__TASK PROMPT__. After locating the line that contains "## The Good" in the records below, write out exactly that line and each line after it through the one that contains "Title: [Why is", and nothing else.

▬▬▬▬▬▬

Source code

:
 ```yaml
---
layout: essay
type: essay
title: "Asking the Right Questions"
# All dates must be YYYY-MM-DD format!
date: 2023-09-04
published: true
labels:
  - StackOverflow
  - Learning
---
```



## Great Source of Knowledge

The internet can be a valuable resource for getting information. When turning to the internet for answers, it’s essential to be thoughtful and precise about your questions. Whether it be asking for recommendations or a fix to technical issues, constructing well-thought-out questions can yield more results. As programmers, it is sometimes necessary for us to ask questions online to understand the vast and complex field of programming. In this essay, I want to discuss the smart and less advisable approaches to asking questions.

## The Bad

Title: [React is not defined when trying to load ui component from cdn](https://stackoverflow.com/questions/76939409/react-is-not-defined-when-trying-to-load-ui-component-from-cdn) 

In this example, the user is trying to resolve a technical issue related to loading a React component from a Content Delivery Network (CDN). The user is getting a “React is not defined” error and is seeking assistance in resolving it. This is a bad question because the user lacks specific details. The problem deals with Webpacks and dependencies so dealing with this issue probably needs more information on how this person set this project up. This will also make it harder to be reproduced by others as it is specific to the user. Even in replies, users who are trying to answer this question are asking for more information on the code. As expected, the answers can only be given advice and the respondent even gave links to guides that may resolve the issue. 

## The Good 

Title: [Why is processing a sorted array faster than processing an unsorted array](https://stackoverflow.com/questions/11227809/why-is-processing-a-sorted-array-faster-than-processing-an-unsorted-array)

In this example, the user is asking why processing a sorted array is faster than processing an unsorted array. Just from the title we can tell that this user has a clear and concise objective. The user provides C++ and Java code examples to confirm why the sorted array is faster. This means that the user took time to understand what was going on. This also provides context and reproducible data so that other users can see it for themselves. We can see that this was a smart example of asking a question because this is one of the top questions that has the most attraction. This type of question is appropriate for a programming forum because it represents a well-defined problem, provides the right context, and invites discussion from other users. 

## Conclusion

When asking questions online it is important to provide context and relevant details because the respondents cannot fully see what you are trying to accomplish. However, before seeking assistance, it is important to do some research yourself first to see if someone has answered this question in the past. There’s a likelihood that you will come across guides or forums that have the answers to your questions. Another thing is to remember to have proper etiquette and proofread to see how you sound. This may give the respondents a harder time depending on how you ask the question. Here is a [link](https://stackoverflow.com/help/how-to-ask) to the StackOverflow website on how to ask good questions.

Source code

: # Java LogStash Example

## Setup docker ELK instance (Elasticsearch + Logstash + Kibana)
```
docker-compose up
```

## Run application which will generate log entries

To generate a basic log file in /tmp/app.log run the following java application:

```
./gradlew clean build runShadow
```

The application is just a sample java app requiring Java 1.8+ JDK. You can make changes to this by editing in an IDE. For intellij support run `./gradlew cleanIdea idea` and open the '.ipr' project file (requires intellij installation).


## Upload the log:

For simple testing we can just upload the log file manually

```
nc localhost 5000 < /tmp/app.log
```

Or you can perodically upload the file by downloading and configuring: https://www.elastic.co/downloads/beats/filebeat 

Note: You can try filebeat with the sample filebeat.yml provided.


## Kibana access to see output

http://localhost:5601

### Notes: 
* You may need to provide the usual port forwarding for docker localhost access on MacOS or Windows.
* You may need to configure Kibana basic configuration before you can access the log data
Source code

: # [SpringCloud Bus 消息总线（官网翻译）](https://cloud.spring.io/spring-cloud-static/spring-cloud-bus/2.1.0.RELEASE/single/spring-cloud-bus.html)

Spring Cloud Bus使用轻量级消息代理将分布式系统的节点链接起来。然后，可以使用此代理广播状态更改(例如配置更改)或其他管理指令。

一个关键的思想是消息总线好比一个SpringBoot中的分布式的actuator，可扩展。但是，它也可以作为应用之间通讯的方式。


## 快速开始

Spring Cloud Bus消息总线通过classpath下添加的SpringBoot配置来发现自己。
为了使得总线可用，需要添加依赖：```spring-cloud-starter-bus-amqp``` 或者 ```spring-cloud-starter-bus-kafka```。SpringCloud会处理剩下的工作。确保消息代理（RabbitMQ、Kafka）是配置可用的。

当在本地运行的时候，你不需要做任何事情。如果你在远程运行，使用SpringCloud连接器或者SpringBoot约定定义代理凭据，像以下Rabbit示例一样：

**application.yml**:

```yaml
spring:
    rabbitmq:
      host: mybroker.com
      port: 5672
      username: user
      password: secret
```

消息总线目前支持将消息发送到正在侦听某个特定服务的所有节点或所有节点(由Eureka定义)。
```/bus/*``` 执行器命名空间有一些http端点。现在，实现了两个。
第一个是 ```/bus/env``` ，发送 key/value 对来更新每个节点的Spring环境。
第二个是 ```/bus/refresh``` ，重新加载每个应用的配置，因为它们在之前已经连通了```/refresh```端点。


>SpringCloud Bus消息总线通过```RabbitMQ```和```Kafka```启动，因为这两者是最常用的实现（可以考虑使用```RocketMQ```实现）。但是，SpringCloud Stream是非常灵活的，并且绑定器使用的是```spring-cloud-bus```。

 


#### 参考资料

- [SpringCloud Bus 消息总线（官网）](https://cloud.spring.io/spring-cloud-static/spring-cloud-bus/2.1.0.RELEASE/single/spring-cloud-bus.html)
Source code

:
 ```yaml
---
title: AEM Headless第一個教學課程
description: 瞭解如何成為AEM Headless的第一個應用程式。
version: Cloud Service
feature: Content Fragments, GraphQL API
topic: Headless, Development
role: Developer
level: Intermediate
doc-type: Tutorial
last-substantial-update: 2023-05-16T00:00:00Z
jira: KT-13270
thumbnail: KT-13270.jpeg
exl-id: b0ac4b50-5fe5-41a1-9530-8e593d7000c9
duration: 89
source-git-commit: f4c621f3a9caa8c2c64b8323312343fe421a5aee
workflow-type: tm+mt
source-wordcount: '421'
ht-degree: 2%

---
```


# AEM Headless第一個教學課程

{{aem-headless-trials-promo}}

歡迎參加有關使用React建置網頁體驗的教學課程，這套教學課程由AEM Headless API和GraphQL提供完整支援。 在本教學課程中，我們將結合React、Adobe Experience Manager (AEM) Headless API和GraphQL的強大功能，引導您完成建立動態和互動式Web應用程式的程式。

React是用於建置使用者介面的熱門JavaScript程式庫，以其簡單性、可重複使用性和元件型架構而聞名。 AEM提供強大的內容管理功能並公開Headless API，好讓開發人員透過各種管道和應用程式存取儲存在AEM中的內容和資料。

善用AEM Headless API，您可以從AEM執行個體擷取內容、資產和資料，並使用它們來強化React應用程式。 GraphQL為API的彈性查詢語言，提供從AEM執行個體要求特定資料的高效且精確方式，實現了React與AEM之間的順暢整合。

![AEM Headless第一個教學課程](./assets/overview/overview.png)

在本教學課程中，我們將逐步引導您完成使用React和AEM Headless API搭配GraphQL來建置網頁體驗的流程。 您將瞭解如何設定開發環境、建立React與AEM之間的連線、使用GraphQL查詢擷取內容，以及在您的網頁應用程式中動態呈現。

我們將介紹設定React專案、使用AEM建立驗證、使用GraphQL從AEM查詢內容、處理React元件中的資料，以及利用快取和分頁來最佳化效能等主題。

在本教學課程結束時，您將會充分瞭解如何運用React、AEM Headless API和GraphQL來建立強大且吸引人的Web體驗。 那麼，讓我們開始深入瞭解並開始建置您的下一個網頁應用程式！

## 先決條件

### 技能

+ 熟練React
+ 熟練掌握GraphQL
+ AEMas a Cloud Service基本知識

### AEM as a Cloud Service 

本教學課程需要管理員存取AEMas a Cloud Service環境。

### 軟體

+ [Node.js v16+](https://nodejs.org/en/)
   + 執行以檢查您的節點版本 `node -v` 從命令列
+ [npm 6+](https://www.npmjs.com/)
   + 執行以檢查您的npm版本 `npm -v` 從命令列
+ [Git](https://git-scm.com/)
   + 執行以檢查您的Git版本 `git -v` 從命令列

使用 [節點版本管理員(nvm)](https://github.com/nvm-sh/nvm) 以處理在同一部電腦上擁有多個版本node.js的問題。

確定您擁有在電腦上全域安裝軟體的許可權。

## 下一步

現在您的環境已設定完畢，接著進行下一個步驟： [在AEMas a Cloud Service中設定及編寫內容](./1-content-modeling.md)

▬▬▬▬▬▬

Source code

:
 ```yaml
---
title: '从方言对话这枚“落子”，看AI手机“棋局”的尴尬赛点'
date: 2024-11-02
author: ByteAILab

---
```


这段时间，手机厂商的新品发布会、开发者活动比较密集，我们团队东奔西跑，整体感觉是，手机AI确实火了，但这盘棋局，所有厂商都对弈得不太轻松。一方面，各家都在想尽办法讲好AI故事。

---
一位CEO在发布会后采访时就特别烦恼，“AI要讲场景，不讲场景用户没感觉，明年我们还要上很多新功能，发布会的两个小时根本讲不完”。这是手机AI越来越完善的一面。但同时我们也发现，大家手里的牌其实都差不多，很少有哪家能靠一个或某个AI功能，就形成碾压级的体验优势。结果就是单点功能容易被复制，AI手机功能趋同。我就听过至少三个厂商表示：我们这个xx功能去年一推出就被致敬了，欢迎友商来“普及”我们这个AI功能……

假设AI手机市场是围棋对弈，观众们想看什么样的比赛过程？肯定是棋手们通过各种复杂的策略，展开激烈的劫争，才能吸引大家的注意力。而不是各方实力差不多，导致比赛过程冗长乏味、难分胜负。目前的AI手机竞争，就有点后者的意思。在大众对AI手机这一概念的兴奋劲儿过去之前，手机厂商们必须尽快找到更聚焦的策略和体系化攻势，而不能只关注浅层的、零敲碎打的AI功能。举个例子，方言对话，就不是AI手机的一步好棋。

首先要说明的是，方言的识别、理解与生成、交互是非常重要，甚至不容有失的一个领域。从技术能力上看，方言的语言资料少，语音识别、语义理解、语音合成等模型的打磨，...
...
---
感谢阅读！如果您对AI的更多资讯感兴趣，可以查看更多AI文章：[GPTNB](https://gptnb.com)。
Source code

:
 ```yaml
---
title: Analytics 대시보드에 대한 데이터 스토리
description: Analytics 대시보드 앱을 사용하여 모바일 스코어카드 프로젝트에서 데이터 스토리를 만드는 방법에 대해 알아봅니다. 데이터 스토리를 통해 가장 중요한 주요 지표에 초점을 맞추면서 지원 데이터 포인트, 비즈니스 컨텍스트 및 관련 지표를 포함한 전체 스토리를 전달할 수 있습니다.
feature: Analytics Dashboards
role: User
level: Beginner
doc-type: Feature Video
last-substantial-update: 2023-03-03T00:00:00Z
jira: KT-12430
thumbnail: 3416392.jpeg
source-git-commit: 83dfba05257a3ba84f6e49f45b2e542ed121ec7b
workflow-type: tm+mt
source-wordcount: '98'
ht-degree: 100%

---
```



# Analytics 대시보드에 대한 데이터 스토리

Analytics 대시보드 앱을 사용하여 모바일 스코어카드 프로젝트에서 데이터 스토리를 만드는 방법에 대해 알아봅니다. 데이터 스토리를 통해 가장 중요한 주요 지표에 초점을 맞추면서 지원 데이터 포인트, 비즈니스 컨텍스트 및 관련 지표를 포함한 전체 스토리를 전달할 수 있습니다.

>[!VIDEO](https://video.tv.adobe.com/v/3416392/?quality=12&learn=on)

▬▬▬▬▬▬

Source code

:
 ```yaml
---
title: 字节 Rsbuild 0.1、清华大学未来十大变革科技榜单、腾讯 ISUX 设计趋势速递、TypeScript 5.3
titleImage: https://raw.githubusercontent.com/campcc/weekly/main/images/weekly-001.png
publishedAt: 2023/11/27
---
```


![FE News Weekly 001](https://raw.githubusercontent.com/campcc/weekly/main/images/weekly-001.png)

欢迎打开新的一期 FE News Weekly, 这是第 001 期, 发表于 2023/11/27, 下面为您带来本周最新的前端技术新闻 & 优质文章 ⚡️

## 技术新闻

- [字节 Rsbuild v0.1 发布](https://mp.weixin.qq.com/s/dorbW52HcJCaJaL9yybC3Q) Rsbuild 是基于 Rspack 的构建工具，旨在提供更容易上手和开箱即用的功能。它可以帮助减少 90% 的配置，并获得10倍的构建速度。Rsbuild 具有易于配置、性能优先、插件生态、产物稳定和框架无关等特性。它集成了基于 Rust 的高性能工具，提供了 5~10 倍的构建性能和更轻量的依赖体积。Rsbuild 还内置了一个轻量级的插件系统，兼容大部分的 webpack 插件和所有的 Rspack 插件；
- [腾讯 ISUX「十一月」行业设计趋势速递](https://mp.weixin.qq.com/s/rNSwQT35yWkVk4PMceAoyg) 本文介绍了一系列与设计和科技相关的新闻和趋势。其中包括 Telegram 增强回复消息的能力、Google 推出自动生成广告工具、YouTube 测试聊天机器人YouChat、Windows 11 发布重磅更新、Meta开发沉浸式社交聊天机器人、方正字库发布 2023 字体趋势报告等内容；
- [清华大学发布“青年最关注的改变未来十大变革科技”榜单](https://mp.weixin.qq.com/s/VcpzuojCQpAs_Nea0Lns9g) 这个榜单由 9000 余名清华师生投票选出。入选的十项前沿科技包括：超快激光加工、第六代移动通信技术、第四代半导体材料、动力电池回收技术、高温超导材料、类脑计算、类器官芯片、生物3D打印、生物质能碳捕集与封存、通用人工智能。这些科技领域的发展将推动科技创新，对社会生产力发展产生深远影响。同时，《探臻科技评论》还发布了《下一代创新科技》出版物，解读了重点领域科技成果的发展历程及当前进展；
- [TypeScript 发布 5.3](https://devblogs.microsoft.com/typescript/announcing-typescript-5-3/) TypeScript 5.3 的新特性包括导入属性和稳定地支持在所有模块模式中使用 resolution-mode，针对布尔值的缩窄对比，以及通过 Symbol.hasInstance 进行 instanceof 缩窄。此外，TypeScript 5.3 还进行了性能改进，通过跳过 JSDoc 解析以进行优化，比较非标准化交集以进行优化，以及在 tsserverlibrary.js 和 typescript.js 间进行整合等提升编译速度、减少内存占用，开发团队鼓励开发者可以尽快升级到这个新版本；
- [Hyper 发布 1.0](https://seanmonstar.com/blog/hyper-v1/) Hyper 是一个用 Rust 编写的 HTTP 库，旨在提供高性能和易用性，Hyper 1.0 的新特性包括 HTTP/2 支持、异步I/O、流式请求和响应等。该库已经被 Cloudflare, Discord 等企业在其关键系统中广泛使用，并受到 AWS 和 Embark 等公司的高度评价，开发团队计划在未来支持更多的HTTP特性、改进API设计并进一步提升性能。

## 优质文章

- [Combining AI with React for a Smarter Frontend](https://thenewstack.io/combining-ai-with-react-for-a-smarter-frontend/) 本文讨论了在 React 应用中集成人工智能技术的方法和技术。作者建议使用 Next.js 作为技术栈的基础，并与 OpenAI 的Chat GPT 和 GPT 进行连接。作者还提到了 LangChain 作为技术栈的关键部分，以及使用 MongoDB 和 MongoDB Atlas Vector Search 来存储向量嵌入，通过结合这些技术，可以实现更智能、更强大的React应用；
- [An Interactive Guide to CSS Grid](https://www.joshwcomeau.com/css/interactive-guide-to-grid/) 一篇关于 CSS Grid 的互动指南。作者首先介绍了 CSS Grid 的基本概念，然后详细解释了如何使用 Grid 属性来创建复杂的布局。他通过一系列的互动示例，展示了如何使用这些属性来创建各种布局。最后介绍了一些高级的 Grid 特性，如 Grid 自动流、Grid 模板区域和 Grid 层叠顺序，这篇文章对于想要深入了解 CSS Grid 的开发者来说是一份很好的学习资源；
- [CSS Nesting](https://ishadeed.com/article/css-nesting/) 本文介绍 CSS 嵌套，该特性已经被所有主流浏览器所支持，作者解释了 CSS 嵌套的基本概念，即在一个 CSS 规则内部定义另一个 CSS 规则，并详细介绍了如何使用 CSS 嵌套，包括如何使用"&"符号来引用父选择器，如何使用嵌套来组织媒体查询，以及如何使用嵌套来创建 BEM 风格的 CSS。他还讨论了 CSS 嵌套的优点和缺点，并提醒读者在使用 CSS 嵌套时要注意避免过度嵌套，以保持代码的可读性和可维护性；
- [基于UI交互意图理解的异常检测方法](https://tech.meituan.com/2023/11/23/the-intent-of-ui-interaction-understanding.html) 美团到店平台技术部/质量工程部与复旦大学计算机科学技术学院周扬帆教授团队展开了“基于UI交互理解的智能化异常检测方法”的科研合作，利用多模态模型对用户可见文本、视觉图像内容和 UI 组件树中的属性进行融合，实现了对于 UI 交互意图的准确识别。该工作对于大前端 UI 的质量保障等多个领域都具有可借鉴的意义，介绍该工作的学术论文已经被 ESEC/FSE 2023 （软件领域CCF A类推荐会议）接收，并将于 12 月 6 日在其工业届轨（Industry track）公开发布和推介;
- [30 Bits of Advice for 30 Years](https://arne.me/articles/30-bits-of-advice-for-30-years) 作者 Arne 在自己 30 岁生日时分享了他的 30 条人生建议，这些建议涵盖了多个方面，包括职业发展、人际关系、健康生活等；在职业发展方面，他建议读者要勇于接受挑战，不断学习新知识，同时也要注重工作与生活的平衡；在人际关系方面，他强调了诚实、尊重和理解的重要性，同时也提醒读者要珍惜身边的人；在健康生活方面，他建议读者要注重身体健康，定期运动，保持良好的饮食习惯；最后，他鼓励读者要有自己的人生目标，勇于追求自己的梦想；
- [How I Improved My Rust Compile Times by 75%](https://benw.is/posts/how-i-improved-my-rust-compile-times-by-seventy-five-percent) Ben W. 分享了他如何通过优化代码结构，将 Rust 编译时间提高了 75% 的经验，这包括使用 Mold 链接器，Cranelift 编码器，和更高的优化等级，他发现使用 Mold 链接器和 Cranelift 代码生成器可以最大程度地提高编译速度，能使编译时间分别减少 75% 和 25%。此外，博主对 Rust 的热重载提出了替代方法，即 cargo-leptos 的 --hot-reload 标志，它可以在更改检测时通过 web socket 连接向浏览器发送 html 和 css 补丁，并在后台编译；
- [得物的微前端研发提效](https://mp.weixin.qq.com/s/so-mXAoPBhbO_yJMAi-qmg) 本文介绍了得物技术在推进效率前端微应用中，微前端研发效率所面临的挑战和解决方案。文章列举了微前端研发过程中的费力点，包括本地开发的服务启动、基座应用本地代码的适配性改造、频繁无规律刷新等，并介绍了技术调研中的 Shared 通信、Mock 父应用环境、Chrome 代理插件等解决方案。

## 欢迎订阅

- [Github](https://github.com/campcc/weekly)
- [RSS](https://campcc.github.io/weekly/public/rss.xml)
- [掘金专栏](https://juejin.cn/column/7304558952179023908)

▬▬▬▬▬▬

__EXERCISE SOLUTION__.
## The Good 

Title: [Why is processing a sorted array faster than processing an unsorted array](https://stackoverflow.com/questions/11227809/why-is-processing-a-sorted-array-faster-than-processing-an-unsorted-array)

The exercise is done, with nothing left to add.